Liderem tej listy według kryterium przychodów jest Łukoil (z 3,6 bln rubli w 2012 roku). Na drugim miejscu jest Surgutnieftiegaz (849,6 mld rubli), a na trzecim - Vimpelcom ( 717,2 mld rubli). W pierwszej dziesiątce są też X5 Retail Group, Eurasia, Magnit, Tatnieft, Siewierstal, BASHNEFT i Strojgazkonsalting . Wszystkie z wyżej wymienionych spółek, z wyjątkiem Eurazji i Siewierstala zwiększyły przychody.
Trzy spółki z pierwszej dziesiątki mają siedzibę w Moskwie, pięć na rosyjskiej prowincji , kolejne dwie mieszczą się za granicą ( Vimpelcom w Holandii i Eurazja w Londynie).
Całkowity dochód rankingu prawie 23 bln rubli. Lista zawiera 56 publicznych spółek i 144 niepubliczne.

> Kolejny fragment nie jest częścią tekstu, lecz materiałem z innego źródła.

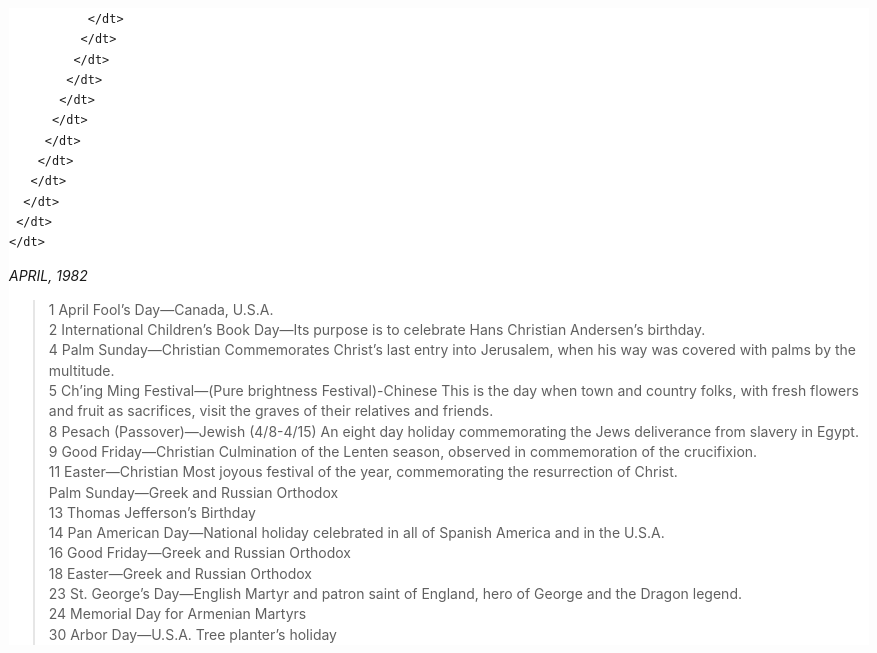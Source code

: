                </dt>
              </dt>
             </dt>
            </dt>
           </dt>
          </dt>
         </dt>
        </dt>
       </dt>
      </dt>
     </dt>
    </dt>
   </dt>
  </dl>
 </blockquote>
 <p>
  <i>
   APRIL, 1982
  </i>
 </p>
<blockquote>
  <dl>
   <dt>
    1 April Fool’s Day—Canada, U.S.A.
    <dt>
     2 International Children’s Book Day—Its purpose is to celebrate Hans Christian Andersen’s birthday.
     <dt>
      4 Palm Sunday—Christian Commemorates Christ’s last entry into Jerusalem, when his way was covered with palms by the multitude.
      <dt>
       5 Ch’ing Ming Festival—(Pure brightness Festival)-Chinese This is the day when town and country folks, with fresh flowers and fruit as sacrifices, visit the graves of their relatives and friends.
       <dt>
        8 Pesach (Passover)—Jewish (4/8-4/15) An eight day holiday commemorating the Jews deliverance from slavery in Egypt.
        <dt>
         9 Good Friday—Christian Culmination of the Lenten season, observed in commemoration of the crucifixion.
         <dt>
          11 Easter—Christian Most joyous festival of the year, commemorating the resurrection of Christ.
          <dt>
           <span class="indent">
           </span>
           Palm Sunday—Greek and Russian Orthodox
           <dt>
            13 Thomas Jefferson’s Birthday
            <dt>
             14 Pan American Day—National holiday celebrated in all of Spanish America and in the U.S.A.
             <dt>
              16 Good Friday—Greek and Russian Orthodox
              <dt>
               18 Easter—Greek and Russian Orthodox
               <dt>
                23 St. George’s Day—English Martyr and patron saint of England, hero of George and the Dragon legend.
                <dt>
                 24 Memorial Day for Armenian Martyrs
                 <dt>
                  30 Arbor Day—U.S.A. Tree planter’s holiday
                 </dt>
                </dt>
               </dt>
              </dt>
             </dt>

W liście Forbesa uwzględniono spółki, w których państwo i zagraniczni inwestorzy mają nie więcej niż 50 proc. udziałów. Poza listą znalazły się banki, firmy ubezpieczeniowe, leasingowe, zajmujące się inwestycjami i inne spółki finansowe.
Według zeszłorocznego ratingu Forbesa, największą firmą w Rosji pod względem przychodów był Gazprom, na drugim miejscu był Łukoil, na trzecim Rosnieft. Przy tym Gazprom i Rosnieft są przedsiębiorstwami, w których państwo ma pakiet kontrolny.